Solution (b): There is 1 person left over with both rows of 5 and 6. If we removed this one
person, the resulting number would be a multiple of both 5 and 6, and therefore a multiple
of 30. Therefore the original number must be one more than a multiple of 30.
At the same time, there cannot be more than 150 people, so the possible numbers are 1, 31,
61, 91 and 121.
The number also must give the remainder of 2 when divided by 7. Out of the 5 candidate
numbers, only 121 saisfies this condition.
Out of the suggested solutions, 11 is the only one that divides 121.

3. Which one of the following is the only true statement?

(a) The graph of a horizontal line can’t have any x-intercepts.
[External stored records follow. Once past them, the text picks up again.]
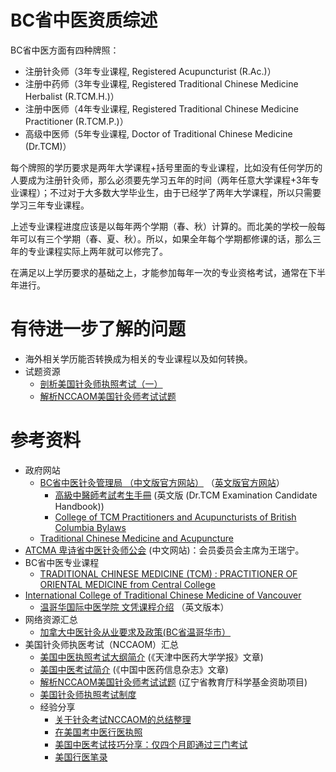 # BC省中医资质综述

BC省中医方面有四种牌照：

* 注册针灸师（3年专业课程, Registered Acupuncturist (R.Ac.)）
* 注册中药师（3年专业课程, Registered Traditional Chinese Medicine Herbalist (R.TCM.H.)）
* 注册中医师（4年专业课程, Registered Traditional Chinese Medicine Practitioner (R.TCM.P.)）
* 高级中医师（5年专业课程, Doctor of Traditional Chinese Medicine (Dr.TCM)）

每个牌照的学历要求是两年大学课程+括号里面的专业课程，比如没有任何学历的人要成为注册针灸师，那么必须要先学习五年的时间（两年任意大学课程+3年专业课程）；不过对于大多数大学毕业生，由于已经学了两年大学课程，所以只需要学习三年专业课程。

上述专业课程进度应该是以每年两个学期（春、秋）计算的。而北美的学校一般每年可以有三个学期（春、夏、秋）。所以，如果全年每个学期都修课的话，那么三年的专业课程实际上两年就可以修完了。

在满足以上学历要求的基础之上，才能参加每年一次的专业资格考试，通常在下半年进行。

# 有待进一步了解的问题

* 海外相关学历能否转换成为相关的专业课程以及如何转换。
* 试题资源
    * [剖析美国针灸师执照考试（一）](http://www.chinadmd.com/search.do?nkey=%E5%89%96%E6%9E%90%E7%BE%8E%E5%9B%BD%E9%92%88%E7%81%B8%E5%B8%88%E6%89%A7%E7%85%A7%E8%80%83%E8%AF%95%EF%BC%88%E4%B8%80%EF%BC%89)
    * [解析NCCAOM美国针灸师考试试题](http://mall.cnki.net/magazine/article/ZYHS200704038.htm)

# 参考资料

* 政府网站
    * [BC省中医针灸管理局 （中文版官方网站）](http://www.ctcma.bc.ca/ctcma_chn_simplified/) （[英文版官方网站](http://www.ctcma.bc.ca)）
        * [高級中醫師考試考生手冊](http://www.ctcma.bc.ca/media/1322/2017_drtcm_examination_candidate_handbook.pdf) (英文版 (Dr.TCM Examination Candidate Handbook))
        * [College of TCM Practitioners and Acupuncturists of British Columbia Bylaws](http://www.ctcma.bc.ca/media/1296/2016-11-27-ctcma-bylaw.pdf)
    * [Traditional Chinese Medicine and Acupuncture](http://www2.gov.bc.ca/gov/content/health/practitioner-professional-resources/professional-regulation/traditional-chinese-medicine-and-acupuncture)
* [ATCMA 卑诗省中医针灸师公会](http://atcma.org/zh-hans/) (中文网站)：会员委员会主席为王瑞宁。
* BC省中医专业课程
    * [TRADITIONAL CHINESE MEDICINE (TCM) : PRACTITIONER OF ORIENTAL MEDICINE from Central College](http://centralcollege.ca/index.php/pageMove/page/programs/pra)
* [International College of Traditional Chinese Medicine of Vancouver](http://www.tcmcollege.com/programs/)
    * [温哥华国际中医学院 文凭课程介绍](http://www.tcmcollege.com/wp-content/uploads/2017/01/20170112-Program-Information-Sheet-Bluesheet-515X-detail.pdf) （英文版本）
* 网络资源汇总
    * [加拿大中医针灸从业要求及政策(BC省温哥华市）](https://www.ourdream.ca/forums/thread-125349-1-1.html)
* 美国针灸师执医考试（NCCAOM）汇总
    * [美国中医执照考试大纲简介](http://www.tjzhongyiyao.com/tjzyydxxb/ch/reader/create_pdf.aspx?file_no=20110221) (《天津中医药大学学报》文章)
    * [美国中医考试简介](http://pan.baidu.com/s/1slM9VMt) (《中国中医药信息杂志》文章)
    * [解析NCCAOM美国针灸师考试试题](https://wenku.baidu.com/view/3806862ced630b1c59eeb5ea) (辽宁省教育厅科学基金资助项目)
    * [美国针灸师执照考试制度](https://www.douban.com/note/274383850/)
    * 经验分享
        * [关于针灸考试NCCAOM的总结整理](http://www.dxy.cn/bbs/topic/22162876)
        * [在美国考中医行医执照](https://tieba.baidu.com/p/1474755003) 
        * [美国中医考试技巧分享：仅四个月即通过三门考试](http://nccaom.hongjingedu.com/zixun/2017/0210/660.html)
        * [美国行医笔录](http://www.acupuncturepeople.com/subpage/usanotes/how-to-get-license.htm)
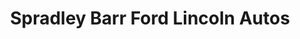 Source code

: ---
title: "Spradley Barr Ford Lincoln Autos"
url: /cheyenne/spradley-barr-ford-lincoln-autos/
shop: car repair
--- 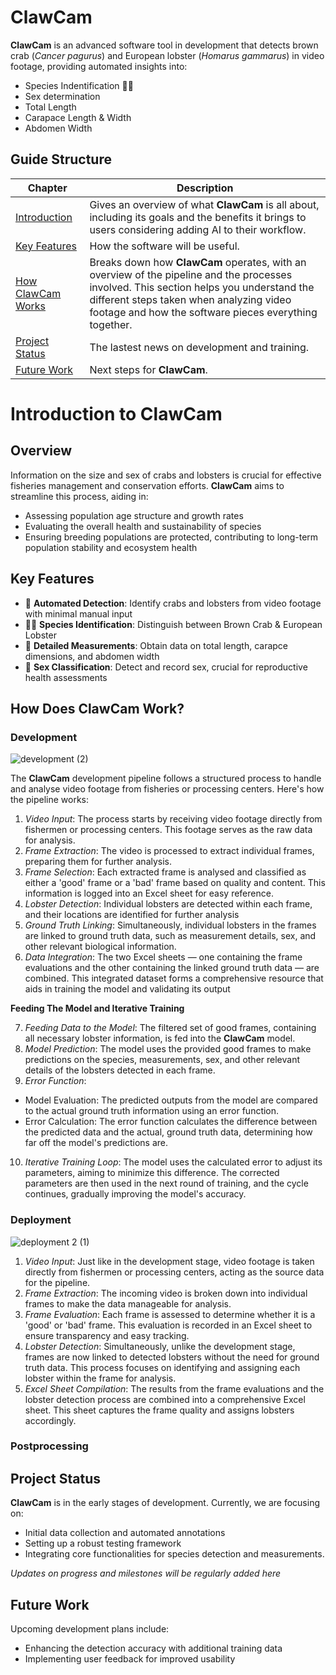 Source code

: # ClawCam

**ClawCam** is an advanced software tool in development that detects brown crab (_Cancer pagurus_) and European lobster (_Homarus gammarus_) in video footage, providing automated insights into: 
- Species Indentification 🦞🦀
- Sex determination
- Total Length 
- Carapace Length & Width 
- Abdomen Width

## Guide Structure

| Chapter | Description 
|-----------------|-----------------|
| [Introduction](#introduction-to-clawcam)   | Gives an overview of what **ClawCam** is all about, including its goals and the benefits it brings to users considering adding AI to their workflow.    | 
| [Key Features](#key-features) | How the software will be useful. |
| [How ClawCam Works](how-does-clawcam-work?)   | Breaks down how **ClawCam** operates, with an overview of the pipeline and the processes involved. This section helps you understand the different steps taken when analyzing video footage and how the software pieces everything together.   |  
| [Project Status](project-status) | The lastest news on development and training.
| [Future Work](future-work) | Next steps for **ClawCam**.

# Introduction to ClawCam

## Overview

Information on the size and sex of crabs and lobsters is crucial for effective fisheries management and conservation efforts. **ClawCam** aims to streamline this process, aiding in:
- Assessing population age structure and growth rates
- Evaluating the overall health and sustainability of species
- Ensuring breeding populations are protected, contributing to long-term population stability and ecosystem health

## Key Features

- 👀 **Automated Detection**: Identify crabs and lobsters from video footage with minimal manual input
- 🦞🦀 **Species Identification**: Distinguish between Brown Crab & European Lobster
- 📏 **Detailed Measurements**: Obtain data on total length, carapce dimensions, and abdomen width
- 🧡 **Sex Classification**: Detect and record sex, crucial for reproductive health assessments

## How Does ClawCam Work?

### Development
![development (2)](https://github.com/user-attachments/assets/ed694331-2ee5-4d46-94c2-96d2c8462d40)


The **ClawCam** development pipeline follows a structured process to handle and analyse video footage from fisheries or processing centers. Here's how the pipeline works:

1.  _Video Input_: The process starts by receiving video footage directly from fishermen or processing centers. This footage serves as the raw data for analysis.
2.  _Frame Extraction_: The video is processed to extract individual frames, preparing them for further analysis.
3.  _Frame Selection_: Each extracted frame is analysed and classified as either a 'good' frame or a 'bad' frame based on quality and content. This information is logged into an Excel sheet for easy reference.
4.  _Lobster Detection_: Individual lobsters are detected within each frame, and their locations are identified for further analysis
5.  _Ground Truth Linking_: Simultaneously, individual lobsters in the frames are linked to ground truth data, such as measurement details, sex, and other relevant biological information.
6.  _Data Integration_: The two Excel sheets — one containing the frame evaluations and the other containing the linked ground truth data — are combined. This integrated dataset forms a comprehensive resource that aids in training the model and validating its output

**Feeding The Model and Iterative Training**

7. _Feeding Data to the Model_: The filtered set of good frames, containing all necessary lobster information, is fed into the **ClawCam** model.
8. _Model Prediction_: The model uses the provided good frames to make predictions on the species, measurements, sex, and other relevant details of the lobsters detected in each frame.
9. _Error Function_:
- Model Evaluation: The predicted outputs from the model are compared to the actual ground truth information using an error function.
- Error Calculation: The error function calculates the difference between the predicted data and the actual, ground truth data, determining how far off the model's predictions are.
10. _Iterative Training Loop_: The model uses the calculated error to adjust its parameters, aiming to minimize this difference. The corrected parameters are then used in the next round of training, and the cycle continues, gradually improving the model's accuracy.
  
### Deployment
![deployment 2 (1)](https://github.com/user-attachments/assets/5755c30c-ff1a-4589-8aba-6349c06eb650)
1. _Video Input_: Just like in the development stage, video footage is taken directly from fishermen or processing centers, acting as the source data for the pipeline.
2. _Frame Extraction_: The incoming video is broken down into individual frames to make the data manageable for analysis.
3. _Frame Evaluation_: Each frame is assessed to determine whether it is a 'good' or 'bad' frame. This evaluation is recorded in an Excel sheet to ensure transparency and easy tracking.
4. _Lobster Detection_: Simultaneously, unlike the development stage, frames are now linked to detected lobsters without the need for ground truth data. This process focuses on identifying and assigning each lobster within the frame for analysis.
5. _Excel Sheet Compilation_: The results from the frame evaluations and the lobster detection process are combined into a comprehensive Excel sheet. This sheet captures the frame quality and assigns lobsters accordingly.

### Postprocessing

## Project Status

**ClawCam** is in the early stages of development. Currently, we are focusing on:
- Initial data collection and automated annotations
- Setting up a robust testing framework
- Integrating core functionalities for species detection and measurements.

_Updates on progress and milestones will be regularly added here_

## Future Work

Upcoming development plans include:
- Enhancing the detection accuracy with additional training data
- Implementing user feedback for improved usability
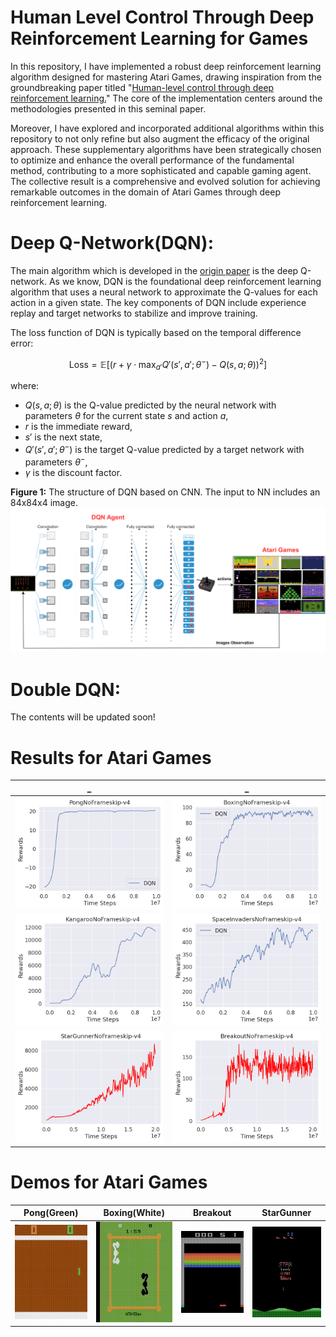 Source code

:# Human Level Control Through Deep Reinforcement Learning for Games
In this repository, I have implemented a robust deep reinforcement learning algorithm designed for mastering Atari Games, drawing inspiration from the groundbreaking paper titled "[Human-level control through deep reinforcement learning.](https://www.nature.com/articles/nature14236)" The core of the implementation centers around the methodologies presented in this seminal paper.

Moreover, I have explored and incorporated additional algorithms within this repository to not only refine but also augment the efficacy of the original approach. These supplementary algorithms have been strategically chosen to optimize and enhance the overall performance of the fundamental method, contributing to a more sophisticated and capable gaming agent. The collective result is a comprehensive and evolved solution for achieving remarkable outcomes in the domain of Atari Games through deep reinforcement learning.

# Deep Q-Network(DQN):
The main algorithm which is developed in the [origin paper](https://www.nature.com/articles/nature14236) is the deep Q-network. As we know, DQN is the foundational deep reinforcement learning algorithm that uses a neural network to approximate the Q-values for each action in a given state. The key components of DQN include experience replay and target networks to stabilize and improve training. 

The loss function of DQN is typically based on the temporal difference error:

$$ \text{Loss} = \mathbb{E}\left[\left(r + \gamma \cdot \max_{a'} Q'(s', a'; \theta^-) - Q(s, a; \theta)\right)^2\right] $$

where:
- $Q(s, a; \theta)$ is the Q-value predicted by the neural network with parameters $\theta$ for the current state $s$ and action $a$,
- $r$ is the immediate reward,
- $s'$ is the next state,
- $Q'(s', a'; \theta^-)$ is the target Q-value predicted by a target network with parameters $\theta^-$,
- $\gamma$ is the discount factor.

  
**Figure 1:** The structure of DQN based on CNN. The input to NN includes an 84x84x4 image.
![Local Image](Figures/DQNforAtari.png)


# Double DQN:

The contents will be updated soon!

# Results for Atari Games
|_|_|
|:---:|:---:|
![](Figures/DQN/PongNoFrameskip-v4.png)| ![](Figures/DQN/BoxingNoFrameskip-v4.png)|
![](Figures/DQN/KangarooNoFrameskip-v4.png)| ![](Figures/DQN/SpaceInvadersNoFrameskip-v4.png)|
![](Figures/DQN/StarGunnerNoFrameskip-v4.png)| ![](Figures/DQN/BreakoutNoFrameskip-v4.png)|

# Demos for Atari Games
|Pong(Green)|Boxing(White)|Breakout|StarGunner|
|:---:|:---:|:---:|:---:|
![](Videos/PongNoFrameskip-v4.gif)| ![](Videos/BoxingNoFrameskip-v4.gif)|![](Videos/BreakoutNoFrameskip-v4.gif)| ![](Videos/StarGunnerNoFrameskip-v4.gif)|
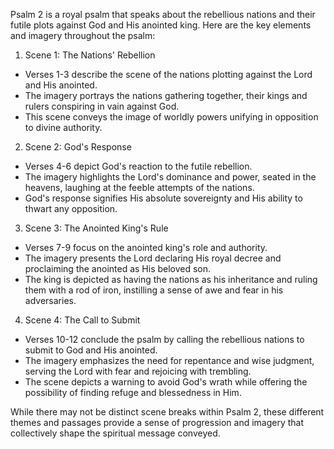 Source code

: Psalm 2 is a royal psalm that speaks about the rebellious nations and their futile plots against God and His anointed king. Here are the key elements and imagery throughout the psalm:

1. Scene 1: The Nations' Rebellion
- Verses 1-3 describe the scene of the nations plotting against the Lord and His anointed.
- The imagery portrays the nations gathering together, their kings and rulers conspiring in vain against God.
- This scene conveys the image of worldly powers unifying in opposition to divine authority.

2. Scene 2: God's Response
- Verses 4-6 depict God's reaction to the futile rebellion.
- The imagery highlights the Lord's dominance and power, seated in the heavens, laughing at the feeble attempts of the nations.
- God's response signifies His absolute sovereignty and His ability to thwart any opposition.

3. Scene 3: The Anointed King's Rule
- Verses 7-9 focus on the anointed king's role and authority.
- The imagery presents the Lord declaring His royal decree and proclaiming the anointed as His beloved son.
- The king is depicted as having the nations as his inheritance and ruling them with a rod of iron, instilling a sense of awe and fear in his adversaries.

4. Scene 4: The Call to Submit
- Verses 10-12 conclude the psalm by calling the rebellious nations to submit to God and His anointed.
- The imagery emphasizes the need for repentance and wise judgment, serving the Lord with fear and rejoicing with trembling.
- The scene depicts a warning to avoid God's wrath while offering the possibility of finding refuge and blessedness in Him.

While there may not be distinct scene breaks within Psalm 2, these different themes and passages provide a sense of progression and imagery that collectively shape the spiritual message conveyed.
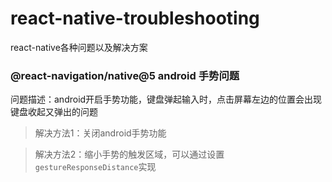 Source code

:# react-native-troubleshooting
react-native各种问题以及解决方案

### @react-navigation/native@5 android 手势问题

问题描述：android开启手势功能，键盘弹起输入时，点击屏幕左边的位置会出现键盘收起又弹出的问题

> 解决方法1：关闭android手势功能

> 解决方法2：缩小手势的触发区域，可以通过设置`gestureResponseDistance`实现
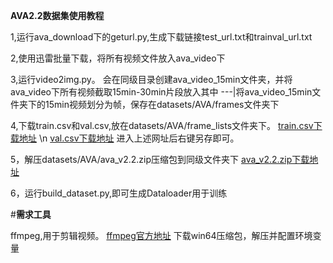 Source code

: **AVA2.2数据集使用教程**

1,运行ava_download下的geturl.py,生成下载链接test_url.txt和trainval_url.txt
    
2,使用迅雷批量下载，将所有视频文件放入ava_video下
    
3,运行video2img.py。
会在同级目录创建ava_video_15min文件夹，并将ava_video下所有视频截取15min-30min片段放入其中
---|将ava_video_15min文件夹下的15min视频划分为帧，保存在datasets/AVA/frames文件夹下
    
4,下载train.csv和val.csv,放在datasets/AVA/frame_lists文件夹下。
[train.csv下载地址](https://dl.fbaipublicfiles.com/video-long-term-feature-banks/data/ava/frame_lists/train.csv) \n
[val.csv下载地址](https://dl.fbaipublicfiles.com/video-long-term-feature-banks/data/ava/frame_lists/val.csv)
    进入上述网址后右键另存即可。
    
5，解压datasets/AVA/ava_v2.2.zip压缩包到同级文件夹下
[ava_v2.2.zip下载地址](https://s3.amazonaws.com/ava-dataset/annotations/ava_v2.2.zip)
    
6，运行build_dataset.py,即可生成Dataloader用于训练
    
#**需求工具**

ffmpeg,用于剪辑视频。
[ffmpeg官方地址](https://www.ffmpeg.org/)
下载win64压缩包，解压并配置环境变量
(b) The graph of a horizontal line can’t have a unique x-intercept, but may have more than
one x-intercept.

(c) The graph of a parabola can’t have a unique x-intercept, but may have more than one
x-intercept.

(d) The graph of a polynomial of degree three or higher must have at least one x-intercept.

(e) Either none are true or more than one are true.

Solution (b): The graph of a horizontal line has no x-intercepts if it is the graph of the
equation y = b, where b is a nonzero real number, but it has infinitely many x-intercepts if it
is the line y = 0.
The graph of a parabola will have a unique x-intercept if the vertex is on the x-axis (in other
words, if th equadratic function we are graphing is a perfect square).
Graph of a polynomial of degree three or higher can have no x-intercepts if it is of even degree,
for example y = x4 + 1.

4. Which of the following is equal to 10!? (If you are not familiar with the notation, the number
n! is defined for any non-negative integer using the following recursive formula:

0! = 1
n! = n · ((n − 1)!) for n > 0)

(a) 5! · 2! (b) 7! · 5! · 3! (c) 7! · 5! · 2! (d) 7! · 5! · 3! · 2!

(e) None of the above or more than one of the above.

Solution (b): 10! = 1 · 2 · 3 · 4 · 5 · 6 · 7 · 8 · 9 · 10. 7! = 1 · 2 · 3 · 4 · 5 · 6 · 7, 5! = 1 · 2 · 3 · 4 · 5 ≡

(2 · 4) · 3 · 5 = 8 · 3 · 5, and 3! = 1 · 2 · 3, so 7! · 5! · 3! = 1 · 2 · 3 · 4 · 5 · 6 · 7 · 8 · (3 · 3) · (5 · 2) = 10!.
To see that the others don’t work: 5! · 2! will not have a factor of 7, 7! · 5! · 2! does not have
another factor of 3 to give a factor of 9, and 7! · 5! · 3! · 2! has too many factors of 2, making
it equal to 2(10!).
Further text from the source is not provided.